REQUIREMENT —
Make an exact copy of the records below, excluding images.

EXCERPTED DATA —
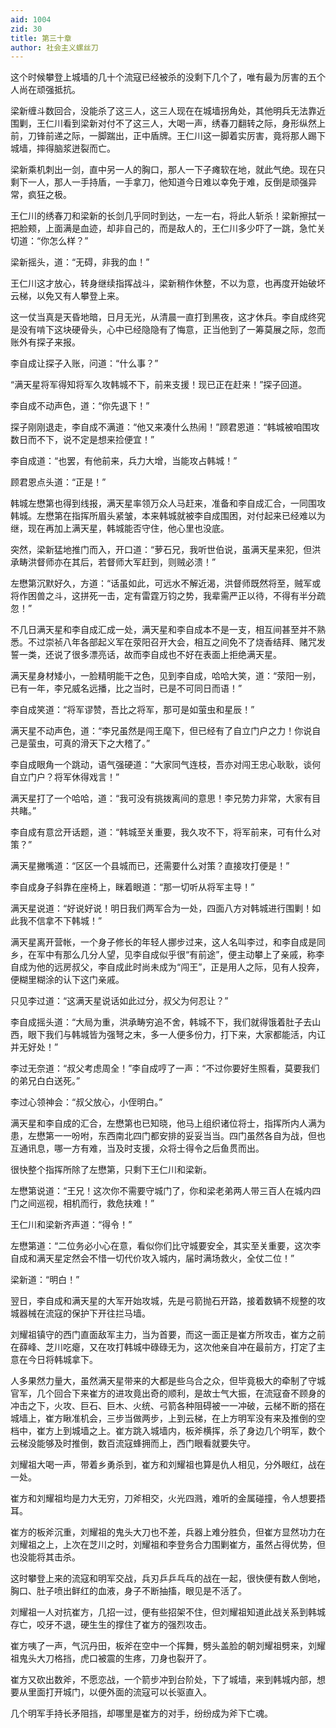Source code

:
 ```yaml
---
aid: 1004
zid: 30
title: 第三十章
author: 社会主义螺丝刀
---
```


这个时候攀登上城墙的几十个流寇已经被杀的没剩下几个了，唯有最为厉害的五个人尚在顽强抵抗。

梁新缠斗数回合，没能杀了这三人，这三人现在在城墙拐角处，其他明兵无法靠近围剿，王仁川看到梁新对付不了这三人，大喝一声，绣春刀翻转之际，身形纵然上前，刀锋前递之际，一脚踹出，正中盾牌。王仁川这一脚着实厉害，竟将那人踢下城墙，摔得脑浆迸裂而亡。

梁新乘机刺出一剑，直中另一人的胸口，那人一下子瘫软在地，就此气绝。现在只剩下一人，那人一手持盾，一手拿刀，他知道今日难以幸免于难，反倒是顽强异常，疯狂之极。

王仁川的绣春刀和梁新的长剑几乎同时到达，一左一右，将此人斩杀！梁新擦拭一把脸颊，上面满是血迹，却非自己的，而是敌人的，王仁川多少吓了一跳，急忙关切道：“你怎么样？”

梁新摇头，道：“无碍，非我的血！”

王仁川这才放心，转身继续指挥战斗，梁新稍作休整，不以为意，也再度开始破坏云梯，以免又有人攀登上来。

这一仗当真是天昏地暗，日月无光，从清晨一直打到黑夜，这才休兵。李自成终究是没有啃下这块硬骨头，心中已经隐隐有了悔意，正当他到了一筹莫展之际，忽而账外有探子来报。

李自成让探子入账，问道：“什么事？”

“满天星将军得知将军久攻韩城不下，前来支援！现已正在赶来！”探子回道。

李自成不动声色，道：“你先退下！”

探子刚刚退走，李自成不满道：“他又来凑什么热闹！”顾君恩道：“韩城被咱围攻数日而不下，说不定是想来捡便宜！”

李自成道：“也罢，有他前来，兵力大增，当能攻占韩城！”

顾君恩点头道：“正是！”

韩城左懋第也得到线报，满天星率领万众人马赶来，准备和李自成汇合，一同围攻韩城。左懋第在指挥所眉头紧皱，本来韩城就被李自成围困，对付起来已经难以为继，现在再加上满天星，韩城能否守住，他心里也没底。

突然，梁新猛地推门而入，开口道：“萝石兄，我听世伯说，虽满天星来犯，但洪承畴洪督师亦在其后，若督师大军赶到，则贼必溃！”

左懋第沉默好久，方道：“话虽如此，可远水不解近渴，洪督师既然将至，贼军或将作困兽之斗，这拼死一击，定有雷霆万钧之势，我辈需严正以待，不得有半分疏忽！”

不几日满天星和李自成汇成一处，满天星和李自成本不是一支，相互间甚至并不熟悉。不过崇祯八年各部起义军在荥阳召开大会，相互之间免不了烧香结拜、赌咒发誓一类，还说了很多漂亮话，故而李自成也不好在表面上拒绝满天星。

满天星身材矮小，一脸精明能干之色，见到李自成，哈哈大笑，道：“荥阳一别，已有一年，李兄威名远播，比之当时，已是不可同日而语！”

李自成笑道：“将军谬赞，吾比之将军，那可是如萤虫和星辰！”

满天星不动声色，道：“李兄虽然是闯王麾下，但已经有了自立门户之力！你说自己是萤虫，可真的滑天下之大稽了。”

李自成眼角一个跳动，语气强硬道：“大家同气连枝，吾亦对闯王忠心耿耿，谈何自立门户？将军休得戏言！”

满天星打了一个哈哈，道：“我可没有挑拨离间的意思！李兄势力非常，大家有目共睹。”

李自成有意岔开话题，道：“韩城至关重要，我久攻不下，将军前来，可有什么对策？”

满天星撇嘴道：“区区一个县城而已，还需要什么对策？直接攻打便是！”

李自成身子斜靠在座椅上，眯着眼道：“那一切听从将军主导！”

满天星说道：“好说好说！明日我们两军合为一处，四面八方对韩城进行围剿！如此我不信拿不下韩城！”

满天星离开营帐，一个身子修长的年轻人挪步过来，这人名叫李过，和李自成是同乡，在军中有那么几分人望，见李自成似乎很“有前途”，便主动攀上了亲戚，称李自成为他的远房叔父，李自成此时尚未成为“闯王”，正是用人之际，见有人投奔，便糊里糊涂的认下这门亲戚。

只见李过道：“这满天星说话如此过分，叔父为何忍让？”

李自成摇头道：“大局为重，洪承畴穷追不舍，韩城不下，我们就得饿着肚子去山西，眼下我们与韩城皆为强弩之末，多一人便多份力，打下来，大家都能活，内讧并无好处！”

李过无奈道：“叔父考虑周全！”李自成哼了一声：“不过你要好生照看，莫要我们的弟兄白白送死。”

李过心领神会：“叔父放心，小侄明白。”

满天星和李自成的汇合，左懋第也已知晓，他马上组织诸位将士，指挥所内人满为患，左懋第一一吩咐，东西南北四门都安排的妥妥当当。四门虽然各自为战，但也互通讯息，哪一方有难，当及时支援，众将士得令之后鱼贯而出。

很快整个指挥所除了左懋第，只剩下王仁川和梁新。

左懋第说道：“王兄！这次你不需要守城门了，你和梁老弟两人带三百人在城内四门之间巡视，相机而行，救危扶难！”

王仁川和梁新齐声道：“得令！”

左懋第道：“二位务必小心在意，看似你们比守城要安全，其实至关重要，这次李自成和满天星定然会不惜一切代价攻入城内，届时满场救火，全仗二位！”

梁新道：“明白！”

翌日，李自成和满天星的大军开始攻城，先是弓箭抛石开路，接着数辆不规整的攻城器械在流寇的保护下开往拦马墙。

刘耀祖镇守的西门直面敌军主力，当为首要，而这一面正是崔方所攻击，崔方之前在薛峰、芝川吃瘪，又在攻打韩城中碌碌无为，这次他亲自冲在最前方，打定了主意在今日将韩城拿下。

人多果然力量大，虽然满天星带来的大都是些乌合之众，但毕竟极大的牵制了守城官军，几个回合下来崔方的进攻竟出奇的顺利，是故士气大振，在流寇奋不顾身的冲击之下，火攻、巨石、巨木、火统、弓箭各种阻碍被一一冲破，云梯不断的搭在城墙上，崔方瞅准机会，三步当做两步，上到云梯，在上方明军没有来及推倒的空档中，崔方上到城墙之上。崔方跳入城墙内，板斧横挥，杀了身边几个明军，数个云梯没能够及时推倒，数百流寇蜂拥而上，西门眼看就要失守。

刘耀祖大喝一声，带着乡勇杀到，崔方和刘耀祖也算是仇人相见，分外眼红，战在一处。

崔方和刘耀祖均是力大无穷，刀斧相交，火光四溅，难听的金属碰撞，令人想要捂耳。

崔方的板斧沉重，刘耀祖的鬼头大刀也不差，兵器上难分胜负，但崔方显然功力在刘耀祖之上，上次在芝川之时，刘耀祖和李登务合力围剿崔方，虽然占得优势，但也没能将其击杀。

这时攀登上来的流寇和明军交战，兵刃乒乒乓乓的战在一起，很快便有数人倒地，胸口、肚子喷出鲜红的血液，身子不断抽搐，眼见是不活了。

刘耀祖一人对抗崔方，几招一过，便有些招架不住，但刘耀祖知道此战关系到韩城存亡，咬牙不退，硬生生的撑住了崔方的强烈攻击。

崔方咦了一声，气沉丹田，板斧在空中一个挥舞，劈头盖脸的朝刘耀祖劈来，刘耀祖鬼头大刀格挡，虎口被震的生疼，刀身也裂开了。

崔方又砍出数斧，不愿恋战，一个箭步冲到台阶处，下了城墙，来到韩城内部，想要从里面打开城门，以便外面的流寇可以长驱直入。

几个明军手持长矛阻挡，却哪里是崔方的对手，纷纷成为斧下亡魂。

TASK ANSWER —
Source code

:
 ```yaml
---
aid: 1004
zid: 30
title: 第三十章
author: 社会主义螺丝刀
---
```


这个时候攀登上城墙的几十个流寇已经被杀的没剩下几个了，唯有最为厉害的五个人尚在顽强抵抗。

梁新缠斗数回合，没能杀了这三人，这三人现在在城墙拐角处，其他明兵无法靠近围剿，王仁川看到梁新对付不了这三人，大喝一声，绣春刀翻转之际，身形纵然上前，刀锋前递之际，一脚踹出，正中盾牌。王仁川这一脚着实厉害，竟将那人踢下城墙，摔得脑浆迸裂而亡。

梁新乘机刺出一剑，直中另一人的胸口，那人一下子瘫软在地，就此气绝。现在只剩下一人，那人一手持盾，一手拿刀，他知道今日难以幸免于难，反倒是顽强异常，疯狂之极。

王仁川的绣春刀和梁新的长剑几乎同时到达，一左一右，将此人斩杀！梁新擦拭一把脸颊，上面满是血迹，却非自己的，而是敌人的，王仁川多少吓了一跳，急忙关切道：“你怎么样？”

梁新摇头，道：“无碍，非我的血！”

王仁川这才放心，转身继续指挥战斗，梁新稍作休整，不以为意，也再度开始破坏云梯，以免又有人攀登上来。

这一仗当真是天昏地暗，日月无光，从清晨一直打到黑夜，这才休兵。李自成终究是没有啃下这块硬骨头，心中已经隐隐有了悔意，正当他到了一筹莫展之际，忽而账外有探子来报。

李自成让探子入账，问道：“什么事？”

“满天星将军得知将军久攻韩城不下，前来支援！现已正在赶来！”探子回道。

李自成不动声色，道：“你先退下！”

探子刚刚退走，李自成不满道：“他又来凑什么热闹！”顾君恩道：“韩城被咱围攻数日而不下，说不定是想来捡便宜！”

李自成道：“也罢，有他前来，兵力大增，当能攻占韩城！”

顾君恩点头道：“正是！”

韩城左懋第也得到线报，满天星率领万众人马赶来，准备和李自成汇合，一同围攻韩城。左懋第在指挥所眉头紧皱，本来韩城就被李自成围困，对付起来已经难以为继，现在再加上满天星，韩城能否守住，他心里也没底。

突然，梁新猛地推门而入，开口道：“萝石兄，我听世伯说，虽满天星来犯，但洪承畴洪督师亦在其后，若督师大军赶到，则贼必溃！”

左懋第沉默好久，方道：“话虽如此，可远水不解近渴，洪督师既然将至，贼军或将作困兽之斗，这拼死一击，定有雷霆万钧之势，我辈需严正以待，不得有半分疏忽！”

不几日满天星和李自成汇成一处，满天星和李自成本不是一支，相互间甚至并不熟悉。不过崇祯八年各部起义军在荥阳召开大会，相互之间免不了烧香结拜、赌咒发誓一类，还说了很多漂亮话，故而李自成也不好在表面上拒绝满天星。

满天星身材矮小，一脸精明能干之色，见到李自成，哈哈大笑，道：“荥阳一别，已有一年，李兄威名远播，比之当时，已是不可同日而语！”

李自成笑道：“将军谬赞，吾比之将军，那可是如萤虫和星辰！”

满天星不动声色，道：“李兄虽然是闯王麾下，但已经有了自立门户之力！你说自己是萤虫，可真的滑天下之大稽了。”

李自成眼角一个跳动，语气强硬道：“大家同气连枝，吾亦对闯王忠心耿耿，谈何自立门户？将军休得戏言！”

满天星打了一个哈哈，道：“我可没有挑拨离间的意思！李兄势力非常，大家有目共睹。”

李自成有意岔开话题，道：“韩城至关重要，我久攻不下，将军前来，可有什么对策？”

满天星撇嘴道：“区区一个县城而已，还需要什么对策？直接攻打便是！”

李自成身子斜靠在座椅上，眯着眼道：“那一切听从将军主导！”

满天星说道：“好说好说！明日我们两军合为一处，四面八方对韩城进行围剿！如此我不信拿不下韩城！”

满天星离开营帐，一个身子修长的年轻人挪步过来，这人名叫李过，和李自成是同乡，在军中有那么几分人望，见李自成似乎很“有前途”，便主动攀上了亲戚，称李自成为他的远房叔父，李自成此时尚未成为“闯王”，正是用人之际，见有人投奔，便糊里糊涂的认下这门亲戚。

只见李过道：“这满天星说话如此过分，叔父为何忍让？”

李自成摇头道：“大局为重，洪承畴穷追不舍，韩城不下，我们就得饿着肚子去山西，眼下我们与韩城皆为强弩之末，多一人便多份力，打下来，大家都能活，内讧并无好处！”

李过无奈道：“叔父考虑周全！”李自成哼了一声：“不过你要好生照看，莫要我们的弟兄白白送死。”

李过心领神会：“叔父放心，小侄明白。”

满天星和李自成的汇合，左懋第也已知晓，他马上组织诸位将士，指挥所内人满为患，左懋第一一吩咐，东西南北四门都安排的妥妥当当。四门虽然各自为战，但也互通讯息，哪一方有难，当及时支援，众将士得令之后鱼贯而出。

很快整个指挥所除了左懋第，只剩下王仁川和梁新。

左懋第说道：“王兄！这次你不需要守城门了，你和梁老弟两人带三百人在城内四门之间巡视，相机而行，救危扶难！”

王仁川和梁新齐声道：“得令！”

左懋第道：“二位务必小心在意，看似你们比守城要安全，其实至关重要，这次李自成和满天星定然会不惜一切代价攻入城内，届时满场救火，全仗二位！”

梁新道：“明白！”

翌日，李自成和满天星的大军开始攻城，先是弓箭抛石开路，接着数辆不规整的攻城器械在流寇的保护下开往拦马墙。

刘耀祖镇守的西门直面敌军主力，当为首要，而这一面正是崔方所攻击，崔方之前在薛峰、芝川吃瘪，又在攻打韩城中碌碌无为，这次他亲自冲在最前方，打定了主意在今日将韩城拿下。

人多果然力量大，虽然满天星带来的大都是些乌合之众，但毕竟极大的牵制了守城官军，几个回合下来崔方的进攻竟出奇的顺利，是故士气大振，在流寇奋不顾身的冲击之下，火攻、巨石、巨木、火统、弓箭各种阻碍被一一冲破，云梯不断的搭在城墙上，崔方瞅准机会，三步当做两步，上到云梯，在上方明军没有来及推倒的空档中，崔方上到城墙之上。崔方跳入城墙内，板斧横挥，杀了身边几个明军，数个云梯没能够及时推倒，数百流寇蜂拥而上，西门眼看就要失守。

刘耀祖大喝一声，带着乡勇杀到，崔方和刘耀祖也算是仇人相见，分外眼红，战在一处。

崔方和刘耀祖均是力大无穷，刀斧相交，火光四溅，难听的金属碰撞，令人想要捂耳。

崔方的板斧沉重，刘耀祖的鬼头大刀也不差，兵器上难分胜负，但崔方显然功力在刘耀祖之上，上次在芝川之时，刘耀祖和李登务合力围剿崔方，虽然占得优势，但也没能将其击杀。

这时攀登上来的流寇和明军交战，兵刃乒乒乓乓的战在一起，很快便有数人倒地，胸口、肚子喷出鲜红的血液，身子不断抽搐，眼见是不活了。

刘耀祖一人对抗崔方，几招一过，便有些招架不住，但刘耀祖知道此战关系到韩城存亡，咬牙不退，硬生生的撑住了崔方的强烈攻击。

崔方咦了一声，气沉丹田，板斧在空中一个挥舞，劈头盖脸的朝刘耀祖劈来，刘耀祖鬼头大刀格挡，虎口被震的生疼，刀身也裂开了。

崔方又砍出数斧，不愿恋战，一个箭步冲到台阶处，下了城墙，来到韩城内部，想要从里面打开城门，以便外面的流寇可以长驱直入。

几个明军手持长矛阻挡，却哪里是崔方的对手，纷纷成为斧下亡魂。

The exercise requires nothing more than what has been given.